Problem to solve
Take the entries below and write them out exactly, with each picture removed.

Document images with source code
▬▬▬
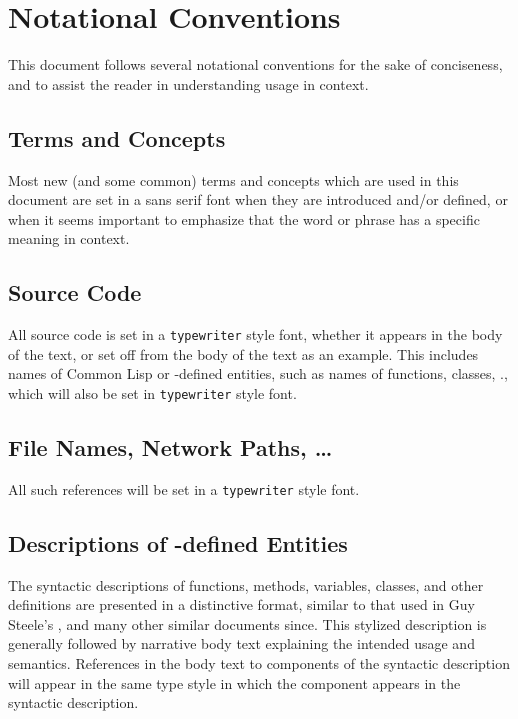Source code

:\section {Notational Conventions}

This document follows several notational conventions for the sake of
conciseness, and to assist the reader in understanding usage in context.

\subsection {Terms and Concepts}

Most new (and some common) terms and concepts which are used in this document
are set in a {\sf sans serif} font when they are introduced and/or defined, or when
it seems important to emphasize that the word or phrase has a specific meaning
in context.

\subsection {Source Code}

All source code is set in a {\tt typewriter} style font, whether it
appears in the body of the text, or set off from the body of the text as
an example.  This includes names of Common Lisp or \geco-defined
entities, such as names of functions, classes, \etc., which will also be
set in {\tt typewriter} style font.

\subsection {File Names, Network Paths, \ldots}

All such references will be set in a {\tt typewriter} style font.

\subsection {Descriptions of \Geco-defined Entities}

The syntactic descriptions of functions, methods, variables, classes, and other
definitions are presented in a distinctive format, similar to that used in Guy
Steele's  \cite{cl:steele2}, and many other
similar documents since. This stylized description is generally followed by
narrative body text explaining the intended usage and semantics. References in
the body text to components of the syntactic description will appear in the same
type style in which the component appears in the syntactic description.


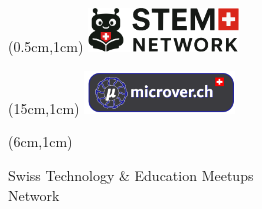 \documentclass[10pt]{article}
\begin{document}
\begin{textblock*}{5cm}(0.5cm,1cm) %
	\includegraphics[width=4cm]{stem-network.png}
\end{textblock*}

\begin{textblock*}{5cm}(15cm,1cm) %
	\includegraphics[width=4cm]{microver.png}
\end{textblock*}

\begin{textblock*}{8cm}(6cm,1cm) %
	\begin{center}
		Swiss Technology \& Education Meetups \\
		Network
	\end{center}
\end{textblock*}

\vspace*{0.3cm}
\end{document}
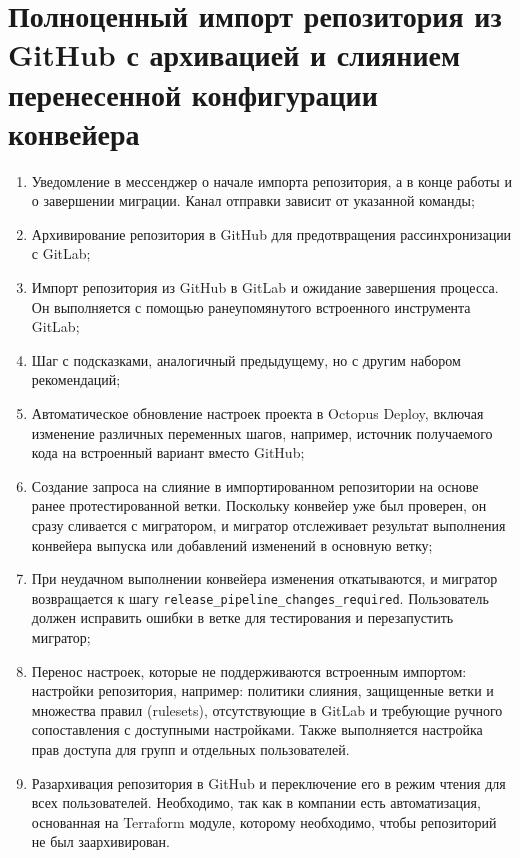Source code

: \section{Полноценный импорт репозитория из GitHub с архивацией и слиянием перенесенной конфигурации конвейера} \label{sec:third-phase}

\begin{enumerate}
  \item Уведомление в мессенджер о начале импорта репозитория, а в конце работы и о завершении миграции.
        Канал отправки зависит от указанной команды;
  \item Архивирование репозитория в GitHub для предотвращения рассинхронизации с GitLab;
  \item Импорт репозитория из GitHub в GitLab и ожидание завершения процесса.
        Он выполняется с помощью ранеупомянутого встроенного инструмента GitLab;
  \item Шаг с подсказками, аналогичный предыдущему, но с другим набором рекомендаций;
  \item Автоматическое обновление настроек проекта в Octopus Deploy, включая изменение различных переменных шагов, например, источник получаемого кода на встроенный вариант вместо GitHub;
  \item Создание запроса на слияние в импортированном репозитории на основе ранее протестированной ветки.
        Поскольку конвейер уже был проверен, он сразу сливается с мигратором, и мигратор отслеживает результат выполнения конвейера выпуска или добавлений изменений в основную ветку;
  \item При неудачном выполнении конвейера изменения откатываются, и мигратор возвращается к шагу \texttt{release\_pipeline\_changes\_required}.
        Пользователь должен исправить ошибки в ветке для тестирования и перезапустить мигратор;
  \item Перенос настроек, которые не поддерживаются встроенным импортом: настройки репозитория, например: политики слияния, защищенные ветки и множества правил (rulesets), отсутствующие в GitLab и требующие ручного сопоставления с доступными настройками.
        Также выполняется настройка прав доступа для групп и отдельных пользователей.
  \item Разархивация репозитория в GitHub и переключение его в режим чтения для всех пользователей.
        Необходимо, так как в компании есть автоматизация, основанная на Terraform модуле, которому необходимо, чтобы репозиторий не был заархивирован.
\end{enumerate}


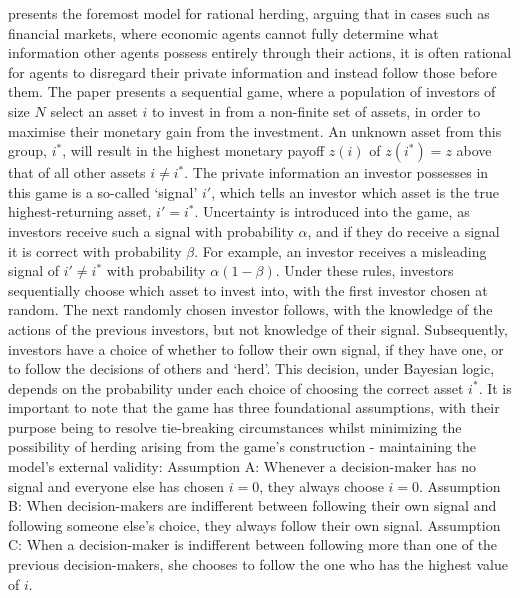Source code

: \documentclass[12pt]{article}
\numberwithin{table}{section}   %
\begin{document}
\citet{banerjee} presents the foremost model for rational herding, arguing that in cases such as financial markets, where economic agents cannot fully determine what information other agents possess entirely through their actions, it is often rational for agents to disregard their private information and instead follow those before them. The paper presents a sequential game, where a population of investors of size $N$ select an asset $i$ to invest in from a non-finite set of assets, in order to maximise their monetary gain from the investment. An unknown asset from this group, $i^*$, will result in the highest monetary payoff $z(i)$ of $z(i^*)=z$ above that of all other assets $i\neq{i^*}$. The private information an investor possesses in this game is a so-called ‘signal’ $i'$, which tells an investor which asset is the true highest-returning asset, $i'=i^*$. Uncertainty is introduced into the game, as investors receive such a signal with probability $\alpha$, and if they do receive a signal it is correct with probability $\beta$. For example, an investor receives a misleading signal of  $i'\neq{i^*}$ with probability $\alpha(1-\beta)$. Under these rules, investors sequentially choose which asset to invest into, with the first investor chosen at random. The next randomly chosen investor follows, with the knowledge of the actions of the previous investors, but not knowledge of their signal. Subsequently, investors have a choice of whether to follow their own signal, if they have one, or to follow the decisions of others and ‘herd’. This decision, under Bayesian logic, depends on the probability under each choice of choosing the correct asset $i^*$. It is important to note that the game has three foundational assumptions, with their purpose being to resolve tie-breaking circumstances whilst minimizing the possibility of herding arising from the game’s construction - maintaining the model’s external validity: Assumption A: Whenever a decision-maker has no signal and everyone else has chosen $i=0$, they always choose $i=0$. Assumption B: When decision-makers are indifferent between following their own signal and following someone else’s choice, they always follow their own signal. Assumption C: When a decision-maker is indifferent between following more than one of the previous decision-makers, she chooses to follow the one who has the highest value of $i$.
\end{document}
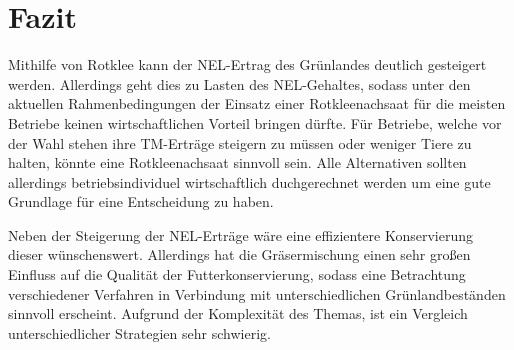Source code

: \section{Fazit}
\label{sec:fazit}
Mithilfe von Rotklee kann der \ac{NEL}-Ertrag des Grünlandes deutlich gesteigert werden.
Allerdings geht dies zu Lasten des \ac{NEL}-Gehaltes, sodass unter den aktuellen Rahmenbedingungen der Einsatz einer Rotkleenachsaat für die meisten Betriebe keinen wirtschaftlichen Vorteil bringen dürfte.
Für Betriebe, welche vor der Wahl stehen ihre \ac{TM}-Erträge steigern zu müssen oder weniger Tiere zu halten, könnte eine Rotkleenachsaat sinnvoll sein.
Alle Alternativen sollten allerdings betriebsindividuel wirtschaftlich duchgerechnet werden um eine gute Grundlage für eine Entscheidung zu haben.

Neben der Steigerung der \ac{NEL}-Erträge wäre eine effizientere Konservierung dieser wünschenswert.
Allerdings hat die Gräsermischung einen sehr großen Einfluss auf die Qualität der Futterkonservierung, sodass eine Betrachtung verschiedener Verfahren in Verbindung mit unterschiedlichen Grünlandbeständen sinnvoll erscheint.
Aufgrund der Komplexität des Themas, ist ein Vergleich unterschiedlicher Strategien sehr schwierig.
▬▬▬
Solution
Source code

:\section {Notational Conventions}

This document follows several notational conventions for the sake of
conciseness, and to assist the reader in understanding usage in context.

\subsection {Terms and Concepts}

Most new (and some common) terms and concepts which are used in this document
are set in a {\sf sans serif} font when they are introduced and/or defined, or when
it seems important to emphasize that the word or phrase has a specific meaning
in context.

\subsection {Source Code}

All source code is set in a {\tt typewriter} style font, whether it
appears in the body of the text, or set off from the body of the text as
an example.  This includes names of Common Lisp or \geco-defined
entities, such as names of functions, classes, \etc., which will also be
set in {\tt typewriter} style font.

\subsection {File Names, Network Paths, \ldots}

All such references will be set in a {\tt typewriter} style font.

\subsection {Descriptions of \Geco-defined Entities}

The syntactic descriptions of functions, methods, variables, classes, and other
definitions are presented in a distinctive format, similar to that used in Guy
Steele's  \cite{cl:steele2}, and many other
similar documents since. This stylized description is generally followed by
narrative body text explaining the intended usage and semantics. References in
the body text to components of the syntactic description will appear in the same
type style in which the component appears in the syntactic description.


 \documentclass[10pt]{article}
\begin{document}
\begin{textblock*}{5cm}(0.5cm,1cm) %
	\includegraphics[width=4cm]{stem-network.png}
\end{textblock*}

\begin{textblock*}{5cm}(15cm,1cm) %
	\includegraphics[width=4cm]{microver.png}
\end{textblock*}

\begin{textblock*}{8cm}(6cm,1cm) %
	\begin{center}
		Swiss Technology \& Education Meetups \\
		Network
	\end{center}
\end{textblock*}

\vspace*{0.3cm}
\end{document}
Source code

: \section{Полноценный импорт репозитория из GitHub с архивацией и слиянием перенесенной конфигурации конвейера} \label{sec:third-phase}

\begin{enumerate}
  \item Уведомление в мессенджер о начале импорта репозитория, а в конце работы и о завершении миграции.
        Канал отправки зависит от указанной команды;
  \item Архивирование репозитория в GitHub для предотвращения рассинхронизации с GitLab;
  \item Импорт репозитория из GitHub в GitLab и ожидание завершения процесса.
        Он выполняется с помощью ранеупомянутого встроенного инструмента GitLab;
  \item Шаг с подсказками, аналогичный предыдущему, но с другим набором рекомендаций;
  \item Автоматическое обновление настроек проекта в Octopus Deploy, включая изменение различных переменных шагов, например, источник получаемого кода на встроенный вариант вместо GitHub;
  \item Создание запроса на слияние в импортированном репозитории на основе ранее протестированной ветки.
        Поскольку конвейер уже был проверен, он сразу сливается с мигратором, и мигратор отслеживает результат выполнения конвейера выпуска или добавлений изменений в основную ветку;
  \item При неудачном выполнении конвейера изменения откатываются, и мигратор возвращается к шагу \texttt{release\_pipeline\_changes\_required}.
        Пользователь должен исправить ошибки в ветке для тестирования и перезапустить мигратор;
  \item Перенос настроек, которые не поддерживаются встроенным импортом: настройки репозитория, например: политики слияния, защищенные ветки и множества правил (rulesets), отсутствующие в GitLab и требующие ручного сопоставления с доступными настройками.
        Также выполняется настройка прав доступа для групп и отдельных пользователей.
  \item Разархивация репозитория в GitHub и переключение его в режим чтения для всех пользователей.
        Необходимо, так как в компании есть автоматизация, основанная на Terraform модуле, которому необходимо, чтобы репозиторий не был заархивирован.
\end{enumerate}


Source code

: \documentclass[12pt]{article}
\numberwithin{table}{section}   %
\begin{document}
\citet{banerjee} presents the foremost model for rational herding, arguing that in cases such as financial markets, where economic agents cannot fully determine what information other agents possess entirely through their actions, it is often rational for agents to disregard their private information and instead follow those before them. The paper presents a sequential game, where a population of investors of size $N$ select an asset $i$ to invest in from a non-finite set of assets, in order to maximise their monetary gain from the investment. An unknown asset from this group, $i^*$, will result in the highest monetary payoff $z(i)$ of $z(i^*)=z$ above that of all other assets $i\neq{i^*}$. The private information an investor possesses in this game is a so-called ‘signal’ $i'$, which tells an investor which asset is the true highest-returning asset, $i'=i^*$. Uncertainty is introduced into the game, as investors receive such a signal with probability $\alpha$, and if they do receive a signal it is correct with probability $\beta$. For example, an investor receives a misleading signal of  $i'\neq{i^*}$ with probability $\alpha(1-\beta)$. Under these rules, investors sequentially choose which asset to invest into, with the first investor chosen at random. The next randomly chosen investor follows, with the knowledge of the actions of the previous investors, but not knowledge of their signal. Subsequently, investors have a choice of whether to follow their own signal, if they have one, or to follow the decisions of others and ‘herd’. This decision, under Bayesian logic, depends on the probability under each choice of choosing the correct asset $i^*$. It is important to note that the game has three foundational assumptions, with their purpose being to resolve tie-breaking circumstances whilst minimizing the possibility of herding arising from the game’s construction - maintaining the model’s external validity: Assumption A: Whenever a decision-maker has no signal and everyone else has chosen $i=0$, they always choose $i=0$. Assumption B: When decision-makers are indifferent between following their own signal and following someone else’s choice, they always follow their own signal. Assumption C: When a decision-maker is indifferent between following more than one of the previous decision-makers, she chooses to follow the one who has the highest value of $i$.
\end{document}
Source code

: \section{Fazit}
\label{sec:fazit}
Mithilfe von Rotklee kann der \ac{NEL}-Ertrag des Grünlandes deutlich gesteigert werden.
Allerdings geht dies zu Lasten des \ac{NEL}-Gehaltes, sodass unter den aktuellen Rahmenbedingungen der Einsatz einer Rotkleenachsaat für die meisten Betriebe keinen wirtschaftlichen Vorteil bringen dürfte.
Für Betriebe, welche vor der Wahl stehen ihre \ac{TM}-Erträge steigern zu müssen oder weniger Tiere zu halten, könnte eine Rotkleenachsaat sinnvoll sein.
Alle Alternativen sollten allerdings betriebsindividuel wirtschaftlich duchgerechnet werden um eine gute Grundlage für eine Entscheidung zu haben.

Neben der Steigerung der \ac{NEL}-Erträge wäre eine effizientere Konservierung dieser wünschenswert.
Allerdings hat die Gräsermischung einen sehr großen Einfluss auf die Qualität der Futterkonservierung, sodass eine Betrachtung verschiedener Verfahren in Verbindung mit unterschiedlichen Grünlandbeständen sinnvoll erscheint.
Aufgrund der Komplexität des Themas, ist ein Vergleich unterschiedlicher Strategien sehr schwierig.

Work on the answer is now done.